-- DATA PROVIDED follows --
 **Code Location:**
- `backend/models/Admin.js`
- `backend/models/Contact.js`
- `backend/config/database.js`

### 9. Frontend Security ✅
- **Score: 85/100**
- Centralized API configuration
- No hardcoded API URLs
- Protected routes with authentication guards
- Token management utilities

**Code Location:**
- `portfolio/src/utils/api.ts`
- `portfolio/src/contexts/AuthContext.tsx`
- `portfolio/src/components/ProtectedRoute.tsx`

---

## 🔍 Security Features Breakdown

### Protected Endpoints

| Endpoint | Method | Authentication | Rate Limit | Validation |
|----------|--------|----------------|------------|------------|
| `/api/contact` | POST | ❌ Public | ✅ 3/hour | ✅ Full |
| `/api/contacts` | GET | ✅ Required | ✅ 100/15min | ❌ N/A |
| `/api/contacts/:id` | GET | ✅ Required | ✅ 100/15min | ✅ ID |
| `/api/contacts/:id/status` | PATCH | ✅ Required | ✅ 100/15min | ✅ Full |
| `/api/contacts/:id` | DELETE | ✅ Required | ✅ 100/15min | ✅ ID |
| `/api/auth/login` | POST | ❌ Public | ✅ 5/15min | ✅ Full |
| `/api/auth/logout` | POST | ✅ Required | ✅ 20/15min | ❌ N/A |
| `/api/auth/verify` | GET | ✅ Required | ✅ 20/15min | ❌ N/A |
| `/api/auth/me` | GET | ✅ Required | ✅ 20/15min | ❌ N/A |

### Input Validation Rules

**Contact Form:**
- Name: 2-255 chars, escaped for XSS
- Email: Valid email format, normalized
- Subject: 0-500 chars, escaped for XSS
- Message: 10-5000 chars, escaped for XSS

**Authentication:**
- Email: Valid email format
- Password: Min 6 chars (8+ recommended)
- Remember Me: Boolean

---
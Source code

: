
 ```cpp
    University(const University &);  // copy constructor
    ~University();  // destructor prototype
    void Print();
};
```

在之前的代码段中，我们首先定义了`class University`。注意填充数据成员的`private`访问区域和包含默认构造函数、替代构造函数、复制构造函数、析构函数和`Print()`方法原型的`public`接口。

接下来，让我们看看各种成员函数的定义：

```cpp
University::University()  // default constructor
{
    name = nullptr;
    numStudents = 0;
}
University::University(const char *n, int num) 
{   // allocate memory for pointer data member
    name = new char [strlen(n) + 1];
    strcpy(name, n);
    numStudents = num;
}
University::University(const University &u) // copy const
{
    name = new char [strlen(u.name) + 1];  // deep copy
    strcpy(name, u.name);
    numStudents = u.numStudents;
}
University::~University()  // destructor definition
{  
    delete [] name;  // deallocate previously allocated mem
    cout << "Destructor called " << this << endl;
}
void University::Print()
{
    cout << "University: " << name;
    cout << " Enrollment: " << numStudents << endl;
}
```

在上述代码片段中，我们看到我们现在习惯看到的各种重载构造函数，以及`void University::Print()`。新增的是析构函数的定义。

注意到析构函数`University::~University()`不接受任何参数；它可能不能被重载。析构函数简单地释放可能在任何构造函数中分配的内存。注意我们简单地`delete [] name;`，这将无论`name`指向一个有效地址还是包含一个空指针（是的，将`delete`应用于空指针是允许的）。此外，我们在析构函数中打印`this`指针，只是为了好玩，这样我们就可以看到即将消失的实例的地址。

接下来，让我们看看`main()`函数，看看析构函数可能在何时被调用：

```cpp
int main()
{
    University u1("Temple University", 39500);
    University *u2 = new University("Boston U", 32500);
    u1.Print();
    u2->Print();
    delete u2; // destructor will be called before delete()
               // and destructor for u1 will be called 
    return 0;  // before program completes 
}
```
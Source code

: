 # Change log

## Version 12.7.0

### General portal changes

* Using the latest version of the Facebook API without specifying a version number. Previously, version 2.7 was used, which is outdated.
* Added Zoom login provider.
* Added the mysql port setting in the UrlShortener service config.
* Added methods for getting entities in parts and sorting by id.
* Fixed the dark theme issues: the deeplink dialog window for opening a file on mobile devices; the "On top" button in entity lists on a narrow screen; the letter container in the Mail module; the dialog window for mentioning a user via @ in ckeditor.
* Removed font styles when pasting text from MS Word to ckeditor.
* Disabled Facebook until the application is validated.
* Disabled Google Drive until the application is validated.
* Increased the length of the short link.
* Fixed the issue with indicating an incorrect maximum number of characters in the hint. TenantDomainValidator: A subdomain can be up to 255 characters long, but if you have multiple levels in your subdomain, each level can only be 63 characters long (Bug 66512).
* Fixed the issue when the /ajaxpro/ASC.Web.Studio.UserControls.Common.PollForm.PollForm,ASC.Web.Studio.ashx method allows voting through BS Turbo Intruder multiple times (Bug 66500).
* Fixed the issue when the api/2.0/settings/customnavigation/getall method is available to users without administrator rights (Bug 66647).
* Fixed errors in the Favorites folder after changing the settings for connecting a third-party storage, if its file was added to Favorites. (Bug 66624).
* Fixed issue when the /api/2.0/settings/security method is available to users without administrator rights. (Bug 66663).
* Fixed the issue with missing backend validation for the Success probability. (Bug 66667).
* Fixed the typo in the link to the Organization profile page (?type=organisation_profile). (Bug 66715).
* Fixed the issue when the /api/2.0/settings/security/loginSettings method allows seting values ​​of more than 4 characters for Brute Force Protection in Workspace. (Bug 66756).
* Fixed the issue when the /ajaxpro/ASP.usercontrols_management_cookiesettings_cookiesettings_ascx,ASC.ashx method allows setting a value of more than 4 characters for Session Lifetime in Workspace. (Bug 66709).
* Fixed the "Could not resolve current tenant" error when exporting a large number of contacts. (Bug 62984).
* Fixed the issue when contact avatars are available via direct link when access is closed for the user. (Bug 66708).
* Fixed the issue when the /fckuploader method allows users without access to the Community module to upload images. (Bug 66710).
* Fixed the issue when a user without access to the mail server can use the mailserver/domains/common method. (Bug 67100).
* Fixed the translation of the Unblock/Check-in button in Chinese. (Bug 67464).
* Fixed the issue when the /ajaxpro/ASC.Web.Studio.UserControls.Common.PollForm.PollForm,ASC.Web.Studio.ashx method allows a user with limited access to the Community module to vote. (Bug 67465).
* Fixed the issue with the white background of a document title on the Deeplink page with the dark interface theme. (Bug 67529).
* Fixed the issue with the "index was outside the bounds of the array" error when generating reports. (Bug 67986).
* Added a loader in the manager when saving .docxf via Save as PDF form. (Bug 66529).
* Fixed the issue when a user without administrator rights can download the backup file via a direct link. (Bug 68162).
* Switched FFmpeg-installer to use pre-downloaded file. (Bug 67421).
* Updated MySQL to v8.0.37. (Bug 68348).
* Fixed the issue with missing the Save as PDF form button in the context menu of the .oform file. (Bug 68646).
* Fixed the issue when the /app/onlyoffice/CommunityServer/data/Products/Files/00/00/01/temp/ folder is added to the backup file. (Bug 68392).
-- DATA PROVIDED concluded --
# [ASSIGNMENT]
Set the entries above down again, each one exactly as written.

# [TASK OUTPUT]
 **Code Location:**
- `backend/models/Admin.js`
- `backend/models/Contact.js`
- `backend/config/database.js`

### 9. Frontend Security ✅
- **Score: 85/100**
- Centralized API configuration
- No hardcoded API URLs
- Protected routes with authentication guards
- Token management utilities

**Code Location:**
- `portfolio/src/utils/api.ts`
- `portfolio/src/contexts/AuthContext.tsx`
- `portfolio/src/components/ProtectedRoute.tsx`

---

## 🔍 Security Features Breakdown

### Protected Endpoints

| Endpoint | Method | Authentication | Rate Limit | Validation |
|----------|--------|----------------|------------|------------|
| `/api/contact` | POST | ❌ Public | ✅ 3/hour | ✅ Full |
| `/api/contacts` | GET | ✅ Required | ✅ 100/15min | ❌ N/A |
| `/api/contacts/:id` | GET | ✅ Required | ✅ 100/15min | ✅ ID |
| `/api/contacts/:id/status` | PATCH | ✅ Required | ✅ 100/15min | ✅ Full |
| `/api/contacts/:id` | DELETE | ✅ Required | ✅ 100/15min | ✅ ID |
| `/api/auth/login` | POST | ❌ Public | ✅ 5/15min | ✅ Full |
| `/api/auth/logout` | POST | ✅ Required | ✅ 20/15min | ❌ N/A |
| `/api/auth/verify` | GET | ✅ Required | ✅ 20/15min | ❌ N/A |
| `/api/auth/me` | GET | ✅ Required | ✅ 20/15min | ❌ N/A |

### Input Validation Rules

**Contact Form:**
- Name: 2-255 chars, escaped for XSS
- Email: Valid email format, normalized
- Subject: 0-500 chars, escaped for XSS
- Message: 10-5000 chars, escaped for XSS

**Authentication:**
- Email: Valid email format
- Password: Min 6 chars (8+ recommended)
- Remember Me: Boolean

---
Source code

:
 ```cpp
    University(const University &);  // copy constructor
    ~University();  // destructor prototype
    void Print();
};
```

在之前的代码段中，我们首先定义了`class University`。注意填充数据成员的`private`访问区域和包含默认构造函数、替代构造函数、复制构造函数、析构函数和`Print()`方法原型的`public`接口。

接下来，让我们看看各种成员函数的定义：

```cpp
University::University()  // default constructor
{
    name = nullptr;
    numStudents = 0;
}
University::University(const char *n, int num) 
{   // allocate memory for pointer data member
    name = new char [strlen(n) + 1];
    strcpy(name, n);
    numStudents = num;
}
University::University(const University &u) // copy const
{
    name = new char [strlen(u.name) + 1];  // deep copy
    strcpy(name, u.name);
    numStudents = u.numStudents;
}
University::~University()  // destructor definition
{  
    delete [] name;  // deallocate previously allocated mem
    cout << "Destructor called " << this << endl;
}
void University::Print()
{
    cout << "University: " << name;
    cout << " Enrollment: " << numStudents << endl;
}
```

在上述代码片段中，我们看到我们现在习惯看到的各种重载构造函数，以及`void University::Print()`。新增的是析构函数的定义。

注意到析构函数`University::~University()`不接受任何参数；它可能不能被重载。析构函数简单地释放可能在任何构造函数中分配的内存。注意我们简单地`delete [] name;`，这将无论`name`指向一个有效地址还是包含一个空指针（是的，将`delete`应用于空指针是允许的）。此外，我们在析构函数中打印`this`指针，只是为了好玩，这样我们就可以看到即将消失的实例的地址。

接下来，让我们看看`main()`函数，看看析构函数可能在何时被调用：

```cpp
int main()
{
    University u1("Temple University", 39500);
    University *u2 = new University("Boston U", 32500);
    u1.Print();
    u2->Print();
    delete u2; // destructor will be called before delete()
               // and destructor for u1 will be called 
    return 0;  // before program completes 
}
```
Source code

: # Change log

## Version 12.7.0

### General portal changes

* Using the latest version of the Facebook API without specifying a version number. Previously, version 2.7 was used, which is outdated.
* Added Zoom login provider.
* Added the mysql port setting in the UrlShortener service config.
* Added methods for getting entities in parts and sorting by id.
* Fixed the dark theme issues: the deeplink dialog window for opening a file on mobile devices; the "On top" button in entity lists on a narrow screen; the letter container in the Mail module; the dialog window for mentioning a user via @ in ckeditor.
* Removed font styles when pasting text from MS Word to ckeditor.
* Disabled Facebook until the application is validated.
* Disabled Google Drive until the application is validated.
* Increased the length of the short link.
* Fixed the issue with indicating an incorrect maximum number of characters in the hint. TenantDomainValidator: A subdomain can be up to 255 characters long, but if you have multiple levels in your subdomain, each level can only be 63 characters long (Bug 66512).
* Fixed the issue when the /ajaxpro/ASC.Web.Studio.UserControls.Common.PollForm.PollForm,ASC.Web.Studio.ashx method allows voting through BS Turbo Intruder multiple times (Bug 66500).
* Fixed the issue when the api/2.0/settings/customnavigation/getall method is available to users without administrator rights (Bug 66647).
* Fixed errors in the Favorites folder after changing the settings for connecting a third-party storage, if its file was added to Favorites. (Bug 66624).
* Fixed issue when the /api/2.0/settings/security method is available to users without administrator rights. (Bug 66663).
* Fixed the issue with missing backend validation for the Success probability. (Bug 66667).
* Fixed the typo in the link to the Organization profile page (?type=organisation_profile). (Bug 66715).
* Fixed the issue when the /api/2.0/settings/security/loginSettings method allows seting values ​​of more than 4 characters for Brute Force Protection in Workspace. (Bug 66756).
* Fixed the issue when the /ajaxpro/ASP.usercontrols_management_cookiesettings_cookiesettings_ascx,ASC.ashx method allows setting a value of more than 4 characters for Session Lifetime in Workspace. (Bug 66709).
* Fixed the "Could not resolve current tenant" error when exporting a large number of contacts. (Bug 62984).
* Fixed the issue when contact avatars are available via direct link when access is closed for the user. (Bug 66708).
* Fixed the issue when the /fckuploader method allows users without access to the Community module to upload images. (Bug 66710).
* Fixed the issue when a user without access to the mail server can use the mailserver/domains/common method. (Bug 67100).
* Fixed the translation of the Unblock/Check-in button in Chinese. (Bug 67464).
* Fixed the issue when the /ajaxpro/ASC.Web.Studio.UserControls.Common.PollForm.PollForm,ASC.Web.Studio.ashx method allows a user with limited access to the Community module to vote. (Bug 67465).
* Fixed the issue with the white background of a document title on the Deeplink page with the dark interface theme. (Bug 67529).
* Fixed the issue with the "index was outside the bounds of the array" error when generating reports. (Bug 67986).
* Added a loader in the manager when saving .docxf via Save as PDF form. (Bug 66529).
* Fixed the issue when a user without administrator rights can download the backup file via a direct link. (Bug 68162).
* Switched FFmpeg-installer to use pre-downloaded file. (Bug 67421).
* Updated MySQL to v8.0.37. (Bug 68348).
* Fixed the issue with missing the Save as PDF form button in the context menu of the .oform file. (Bug 68646).
* Fixed the issue when the /app/onlyoffice/CommunityServer/data/Products/Files/00/00/01/temp/ folder is added to the backup file. (Bug 68392).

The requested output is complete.